Abstract

4032 Background: Irinotecan with 5-FU is highly effective in advanced gastric cancer. In addition, capecitabine seems to be as effective as 5-FU, with its advantage of oral administration. Thus, we compared efficacy and toxicity of irinotecan/capecitabine versus cisplatin/capecitabine in this prospective multicentric, open trail. Methods: Patients (pts) with previously untreated locally advanced or metastatic adenocarcinoma of stomach or gastroesophageal junction and Karnofsky Performance status (KPS) of ≥ 60%, at least one measurable lesion and adequate organ functions were eligible.

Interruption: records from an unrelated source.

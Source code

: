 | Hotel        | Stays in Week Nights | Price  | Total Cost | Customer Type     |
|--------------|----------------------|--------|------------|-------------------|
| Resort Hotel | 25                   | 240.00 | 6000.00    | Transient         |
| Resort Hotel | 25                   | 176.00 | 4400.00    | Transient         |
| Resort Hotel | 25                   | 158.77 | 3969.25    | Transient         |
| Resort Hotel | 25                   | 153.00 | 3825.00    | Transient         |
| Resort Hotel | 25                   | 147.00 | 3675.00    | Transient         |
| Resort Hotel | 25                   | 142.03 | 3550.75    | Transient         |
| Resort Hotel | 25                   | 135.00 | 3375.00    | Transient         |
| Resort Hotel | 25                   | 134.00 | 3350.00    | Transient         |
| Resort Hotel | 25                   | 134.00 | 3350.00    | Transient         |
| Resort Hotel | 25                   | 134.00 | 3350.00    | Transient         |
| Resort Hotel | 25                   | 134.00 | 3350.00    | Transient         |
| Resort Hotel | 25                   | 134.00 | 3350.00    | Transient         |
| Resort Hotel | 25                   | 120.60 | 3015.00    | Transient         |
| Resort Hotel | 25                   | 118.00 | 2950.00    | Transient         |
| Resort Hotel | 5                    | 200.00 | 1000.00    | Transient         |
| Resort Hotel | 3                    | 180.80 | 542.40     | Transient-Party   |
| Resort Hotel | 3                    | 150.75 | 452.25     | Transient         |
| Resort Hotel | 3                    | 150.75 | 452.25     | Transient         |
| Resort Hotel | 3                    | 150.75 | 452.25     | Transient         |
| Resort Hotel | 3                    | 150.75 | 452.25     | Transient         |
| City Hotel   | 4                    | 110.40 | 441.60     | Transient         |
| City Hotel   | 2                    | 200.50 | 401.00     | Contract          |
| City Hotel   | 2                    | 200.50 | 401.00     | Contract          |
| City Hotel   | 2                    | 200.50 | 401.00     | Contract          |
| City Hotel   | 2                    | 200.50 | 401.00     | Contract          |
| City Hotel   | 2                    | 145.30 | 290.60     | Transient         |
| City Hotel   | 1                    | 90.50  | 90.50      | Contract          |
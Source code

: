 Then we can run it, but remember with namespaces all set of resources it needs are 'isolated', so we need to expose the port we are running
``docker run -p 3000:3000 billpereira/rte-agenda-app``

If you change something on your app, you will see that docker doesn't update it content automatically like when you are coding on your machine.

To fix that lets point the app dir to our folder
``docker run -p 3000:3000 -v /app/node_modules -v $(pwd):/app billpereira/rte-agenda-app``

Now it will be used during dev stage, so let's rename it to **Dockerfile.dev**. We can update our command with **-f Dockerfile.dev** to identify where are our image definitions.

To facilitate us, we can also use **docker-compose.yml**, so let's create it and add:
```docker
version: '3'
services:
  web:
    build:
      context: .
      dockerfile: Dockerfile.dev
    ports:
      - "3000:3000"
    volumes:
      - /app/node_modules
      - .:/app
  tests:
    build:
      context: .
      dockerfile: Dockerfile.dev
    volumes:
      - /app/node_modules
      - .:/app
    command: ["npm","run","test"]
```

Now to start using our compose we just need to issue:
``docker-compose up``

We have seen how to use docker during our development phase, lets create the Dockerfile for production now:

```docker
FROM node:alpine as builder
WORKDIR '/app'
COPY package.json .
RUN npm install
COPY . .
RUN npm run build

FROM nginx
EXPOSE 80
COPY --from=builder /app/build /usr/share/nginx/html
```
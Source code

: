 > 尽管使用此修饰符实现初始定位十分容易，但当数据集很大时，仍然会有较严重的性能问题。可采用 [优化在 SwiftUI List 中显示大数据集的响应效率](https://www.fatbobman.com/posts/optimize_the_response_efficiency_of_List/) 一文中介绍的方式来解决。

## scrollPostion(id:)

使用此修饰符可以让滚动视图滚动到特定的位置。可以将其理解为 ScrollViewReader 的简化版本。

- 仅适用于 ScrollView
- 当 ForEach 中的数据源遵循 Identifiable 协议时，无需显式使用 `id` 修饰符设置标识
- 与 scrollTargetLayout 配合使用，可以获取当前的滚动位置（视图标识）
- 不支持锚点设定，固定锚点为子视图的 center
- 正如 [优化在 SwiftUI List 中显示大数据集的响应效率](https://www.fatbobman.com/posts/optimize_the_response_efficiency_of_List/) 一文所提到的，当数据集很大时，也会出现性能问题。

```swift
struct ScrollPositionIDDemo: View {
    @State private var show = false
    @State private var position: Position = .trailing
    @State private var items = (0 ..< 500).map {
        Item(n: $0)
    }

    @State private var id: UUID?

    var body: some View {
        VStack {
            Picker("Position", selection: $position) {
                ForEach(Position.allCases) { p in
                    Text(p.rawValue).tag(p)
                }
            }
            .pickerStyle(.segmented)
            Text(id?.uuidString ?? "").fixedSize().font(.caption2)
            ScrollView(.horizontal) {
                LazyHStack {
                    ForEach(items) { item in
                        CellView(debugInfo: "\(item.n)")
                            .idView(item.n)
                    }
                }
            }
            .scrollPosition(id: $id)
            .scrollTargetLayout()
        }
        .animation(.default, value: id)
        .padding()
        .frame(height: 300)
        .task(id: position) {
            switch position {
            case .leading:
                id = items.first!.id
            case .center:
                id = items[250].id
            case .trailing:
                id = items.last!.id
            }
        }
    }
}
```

Pts were randomized to 3-weekly cycles of irinotecan 250 mg/m2, day 1 (arm A) or to cisplatin 80 mg/m2, day 1 (arm B). Capecitabine was administered at a 1000 mg/m2 twice daily for 14 days followed by a 7-day rest in both arms. Primary endpoint was remission rate, treatment was continued until disease progression. Results: At time of abstract submission, 91 of 120 pts (planned sample size) were randomized to arm A (45 pts) or B (46 pts). Interim data were available on 76 patients included into intent to treat analysis (34 pts arm A, 42 pts arm B). Baseline characteristics (arm A vs. B) were median age: 60 vs. 64 years, gender (female/male) 23%/77% vs. 30%/70%, KPS (≥80%) 97% vs. 93%, tumor distribution of gastric origin and gastroesophageal junction 85%/15% vs. 63%/37%. Grade 3 toxicities in A/B (% of pts) were anemia 3/9, neutropenia 17/19, diarrhoea 17/5, nausea 14/21, vomiting 3/14, hand-foot syndrome 6/2, respectively. Grade 4 toxicity occured only for neutropenia with 3% vs.5% in A/B, respectively. In 59 evaluable pts (28/31 in A/B), overall remission rate (CR + PR) and tumor control rate (CR + PR + SD) were 39% vs. 42% and 64% vs. 74%, respectively. Despite being only very descriptive, median progression-free and overall survival (arm A vs B) were 5.2 vs. 5.0 and 8.9 vs. 9.4 months, respectively. Conclusions: In patients with locally advanced or metastatic gastric and gastroesophageal cancer, both regimen irinotecan/capecitabine or cisplatin/capecitabine are effective, well tolerated and can be administered safely on an out-patient basis. Currently, both treatment arms are comparable. Accrual continues. No significant financial relationships to disclose.